PYMNTS surveyed over 500 SMBs on March 24, and again on April 6, as entire populations waited out the coronavirus pandemic indoors, and stores sat empty. Digging into the data from Main Street On Lockdown: The COVID-19 Cash Chasm edition, fifth in our series of special reports chronicling the pandemic’s impact on business, what jumps out is how little monetary relief has alleviated worry or improved owners’ outlooks.
“The aid package may be the largest in U.S. history, but it has not made Main Street SMBs feel any more stable than they did before it was passed,” the report states. “The share of SMBs whose owners believe their firms would survive the pandemic remains largely unchanged since March 24, with just an additional 0.2 percent of SMBs feeling confident on April 6.”
Industries and verticals are reacting to the situation differently. Professional services SMBs saw their confidence rise between the March 24 and April 6 surveys, for example, with owners far more confident in their stability levels on April 6 than on March 24. Same for tech firms.
“Our research shows that 62.5 percent of professional services SMB owners reported feeling sure they would survive the pandemic on April 6, compared to 43.8 percent who said the same on March 24. Technology SMB owners also seem more confident now than they did on March 24,” with tech SMBs’ confidence rising more than 18 points in the two-week period to 58.1 percent saying they believe their business will come through the pandemic intact.
Storefronts are not nearly as upbeat. “Retail SMB owners appear to feel far less confident than they did before, however. Our analysis indicates that 28.3 percent of retail SMB owners said on April 6 that they were sure their businesses would not survive the pandemic, compared to 17.1 percent who said the same on March 24,” according to the latest PYMNTS COVID report.
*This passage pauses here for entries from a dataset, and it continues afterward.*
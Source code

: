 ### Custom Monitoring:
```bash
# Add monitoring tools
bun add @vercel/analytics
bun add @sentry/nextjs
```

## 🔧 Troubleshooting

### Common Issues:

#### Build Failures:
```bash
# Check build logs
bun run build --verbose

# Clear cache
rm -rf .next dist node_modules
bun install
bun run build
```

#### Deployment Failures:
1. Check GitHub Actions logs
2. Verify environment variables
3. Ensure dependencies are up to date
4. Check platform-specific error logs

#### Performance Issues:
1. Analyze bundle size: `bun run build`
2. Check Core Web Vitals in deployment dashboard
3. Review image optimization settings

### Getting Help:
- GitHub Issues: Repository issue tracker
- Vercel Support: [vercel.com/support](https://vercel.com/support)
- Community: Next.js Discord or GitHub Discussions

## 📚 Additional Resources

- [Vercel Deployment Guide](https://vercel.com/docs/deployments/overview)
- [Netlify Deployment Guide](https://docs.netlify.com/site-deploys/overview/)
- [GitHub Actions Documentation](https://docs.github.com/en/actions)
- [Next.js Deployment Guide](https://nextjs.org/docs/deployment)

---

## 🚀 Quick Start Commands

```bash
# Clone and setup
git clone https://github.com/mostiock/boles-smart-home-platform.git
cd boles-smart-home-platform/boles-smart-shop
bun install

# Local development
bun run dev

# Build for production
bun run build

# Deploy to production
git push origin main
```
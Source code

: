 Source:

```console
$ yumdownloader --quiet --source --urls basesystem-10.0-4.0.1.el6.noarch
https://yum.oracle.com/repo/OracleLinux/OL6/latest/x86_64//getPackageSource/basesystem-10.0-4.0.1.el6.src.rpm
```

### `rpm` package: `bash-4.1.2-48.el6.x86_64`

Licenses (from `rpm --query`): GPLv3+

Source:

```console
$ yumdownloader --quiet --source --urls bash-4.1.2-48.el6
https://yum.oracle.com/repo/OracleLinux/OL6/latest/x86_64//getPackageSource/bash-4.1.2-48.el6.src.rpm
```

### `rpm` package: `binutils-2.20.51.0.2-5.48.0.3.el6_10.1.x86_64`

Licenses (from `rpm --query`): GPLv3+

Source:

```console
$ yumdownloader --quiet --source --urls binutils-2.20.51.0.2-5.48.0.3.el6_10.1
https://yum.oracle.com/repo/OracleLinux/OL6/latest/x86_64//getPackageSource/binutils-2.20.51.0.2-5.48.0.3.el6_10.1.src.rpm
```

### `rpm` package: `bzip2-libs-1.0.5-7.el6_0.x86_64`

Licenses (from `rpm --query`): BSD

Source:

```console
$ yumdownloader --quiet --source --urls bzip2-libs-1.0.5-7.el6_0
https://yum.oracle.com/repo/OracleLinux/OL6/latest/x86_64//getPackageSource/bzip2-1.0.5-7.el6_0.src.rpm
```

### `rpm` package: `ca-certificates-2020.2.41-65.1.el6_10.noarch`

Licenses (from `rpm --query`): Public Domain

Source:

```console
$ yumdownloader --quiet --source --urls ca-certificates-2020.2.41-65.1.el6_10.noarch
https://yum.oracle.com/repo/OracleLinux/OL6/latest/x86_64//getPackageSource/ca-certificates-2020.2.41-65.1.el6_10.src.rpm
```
A curious finding in the latest data is how few SMBs appear to have applied for SBA loans or PPP funding at all, as opposed to reducing employees’ pay and other cost-cutting moves. “Our research shows that 32.7 percent of SMBs had applied for [SBA] loans — including, but not limited to, PPP loans — as of April 6, compared to 38.4 percent who reported reducing their employee payrolls to mitigate cash flow shortages stemming from the pandemic.”
A third of SMBs polled are putting off paying bills as a way of dealing with their predicament.
“The PPP relief effort has not yet shown to be the saving grace that lawmakers and business leaders hoped it would be,” the latest report states. “This is in part because so many SMB owners have not applied for loans, and even those who have say that the loans are not likely to pull them through the entire the pandemic.”